Published: 8 March 2011



Klebsiella pneumoniae displaying the hypermucoviscosity (HV) phenotype are considered more virulent than HV-negative strains. Nevertheless, the emergence of tissue-abscesses-associated HV-negative isolates motivated us to re-evaluate the role of HV-phenotype.


Instead of genetically manipulating the HV-phenotype of K. pneumoniae, we selected two clinically isolated K1 strains, 1112 (HV-positive) and 1084 (HV-negative), to avoid possible interference from defects in the capsule. These well-encapsulated strains with similar genetic backgrounds were used for comparative analysis of bacterial virulence in a pneumoniae or a liver abscess model generated in either naïve or diabetic mice. In the pneumonia model, the HV-positive strain 1112 proliferated to higher loads in the lungs and blood of naïve mice, but was less prone to disseminate into the blood of diabetic mice compared to the HV-negative strain 1084. In the liver abscess model, 1084 was as potent as 1112 in inducing liver abscesses in both the naïve and diabetic mice.

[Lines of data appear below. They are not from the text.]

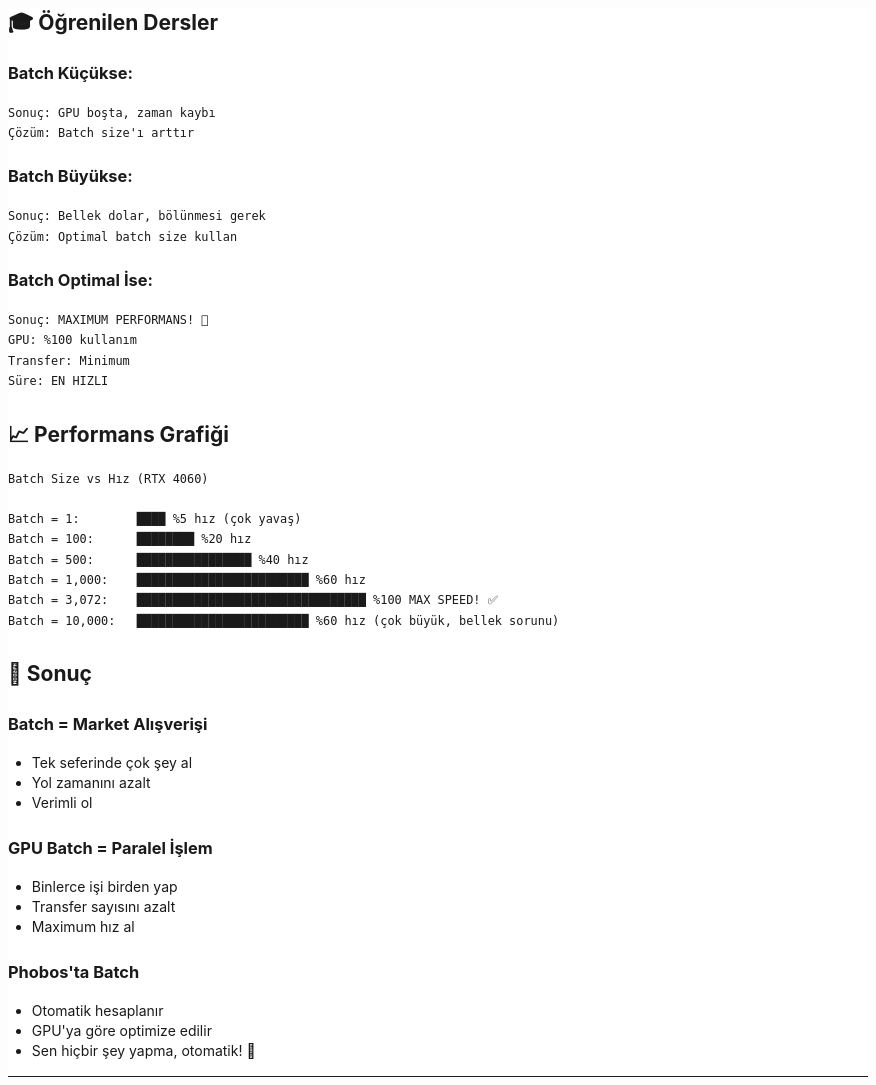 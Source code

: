 ## 🎓 Öğrenilen Dersler

### Batch Küçükse:
```
Sonuç: GPU boşta, zaman kaybı
Çözüm: Batch size'ı arttır
```

### Batch Büyükse:
```
Sonuç: Bellek dolar, bölünmesi gerek
Çözüm: Optimal batch size kullan
```

### Batch Optimal İse:
```
Sonuç: MAXIMUM PERFORMANS! 🚀
GPU: %100 kullanım
Transfer: Minimum
Süre: EN HIZLI
```

## 📈 Performans Grafiği

```
Batch Size vs Hız (RTX 4060)

Batch = 1:        ████ %5 hız (çok yavaş)
Batch = 100:      ████████ %20 hız
Batch = 500:      ████████████████ %40 hız
Batch = 1,000:    ████████████████████████ %60 hız
Batch = 3,072:    ████████████████████████████████ %100 MAX SPEED! ✅
Batch = 10,000:   ████████████████████████ %60 hız (çok büyük, bellek sorunu)
```

## 🎯 Sonuç

### Batch = Market Alışverişi
- Tek seferinde çok şey al
- Yol zamanını azalt
- Verimli ol

### GPU Batch = Paralel İşlem
- Binlerce işi birden yap
- Transfer sayısını azalt
- Maximum hız al

### Phobos'ta Batch
- Otomatik hesaplanır
- GPU'ya göre optimize edilir
- Sen hiçbir şey yapma, otomatik! 🚀

---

The 1084-infected diabetic mice were more inclined to develop bacteremia and had a higher mortality rate than those infected by 1112. A mini-Tn5 mutant of 1112, isolated due to its loss of HV-phenotype, was avirulent to mice.


These results indicate that the HV-phenotype is required for the virulence of the clinically isolated HV-positive strain 1112. The superior ability of the HV-negative stain 1084 over 1112 to cause bacteremia in diabetic mice suggests that factors other than the HV phenotype were required for the systemic dissemination of K. pneumoniae in an immunocompromised setting.